You have taken many liberties in this design especially on the layout but, I think a significant concern is something you inadvertently hinted at in the 2nd comment under the question: -
High current is also upto 500mA
So, you expect an output current up to 500 mA. That's at 12 volts hence, the input current into the booster is going to be a lot more that 500 mA. You say this in another comment: -
Input Voltage is 3.7volts (cell supplied) and output should be
So, making the assumption that power out is 90% of power in, it seems like your input supply current from the 3.7 volt battery will be about 1.8 amps.
Then you say that the input to the booster is controlled by a transistor and I see an FMMT720 BJT where the collector feeds your boost circuit. From the FMMT720 data-sheet I see this graph and on it I've redlined where 1.8 amps occurs: -
So, unless you are driving the base at a pretty good level the transistor will be dropping several hundred millivolts when supplying 1.8 amps. This means that the terminal voltage reaching your booster circuit is not 3.7 volts but maybe only 3.4 volts and that now means that your input current is required to be about 2 amps (to sustain the output load) and, that will drop even more voltage across the transistor and things will not end well (a downward spiral you could say).

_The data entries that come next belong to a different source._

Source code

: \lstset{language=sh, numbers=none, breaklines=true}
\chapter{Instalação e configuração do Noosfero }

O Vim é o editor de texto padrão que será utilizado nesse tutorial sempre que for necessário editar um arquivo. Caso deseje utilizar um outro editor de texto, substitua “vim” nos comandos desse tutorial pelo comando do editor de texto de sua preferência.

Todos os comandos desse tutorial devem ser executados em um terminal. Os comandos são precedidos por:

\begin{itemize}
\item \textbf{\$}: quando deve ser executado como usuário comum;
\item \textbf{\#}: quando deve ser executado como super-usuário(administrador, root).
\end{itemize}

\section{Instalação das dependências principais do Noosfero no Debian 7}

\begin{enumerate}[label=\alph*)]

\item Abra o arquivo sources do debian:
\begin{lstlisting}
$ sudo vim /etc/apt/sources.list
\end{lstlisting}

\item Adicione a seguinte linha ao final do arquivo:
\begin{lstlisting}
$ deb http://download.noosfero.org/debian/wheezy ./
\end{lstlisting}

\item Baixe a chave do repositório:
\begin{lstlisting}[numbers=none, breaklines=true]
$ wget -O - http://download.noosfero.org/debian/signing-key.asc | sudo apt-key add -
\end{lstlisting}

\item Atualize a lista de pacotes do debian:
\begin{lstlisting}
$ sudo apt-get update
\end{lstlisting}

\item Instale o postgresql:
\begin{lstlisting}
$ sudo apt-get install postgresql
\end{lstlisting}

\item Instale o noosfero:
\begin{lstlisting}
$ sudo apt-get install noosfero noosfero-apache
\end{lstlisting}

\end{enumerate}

But what about the inductor: -
It's only rated at 0.88 amps and that's a lot less than 1.8 amps. In addition, there is the maximum DC resistance of 0.23 Ω to consider. OK it's a max value but, typically it might be 0.2 Ω and, with 1.8 amps flowing, the DC volt drop is 0.36 volts and that another reduction in the input supply voltage. You might be realistically operating with an effective input voltage of only 3.0 volts and that requires an input current of over 2.2 amps to be able to supply a load of 500 mA on the 12 volt output. And also, the data sheet for the chip says the recommended maximum inductor value is 22 μH; yours is 33 μH.
In my opinion, that ain't gonna happen.
It's a perfect storm of wrong components, miscalculation and terrible PCB layout.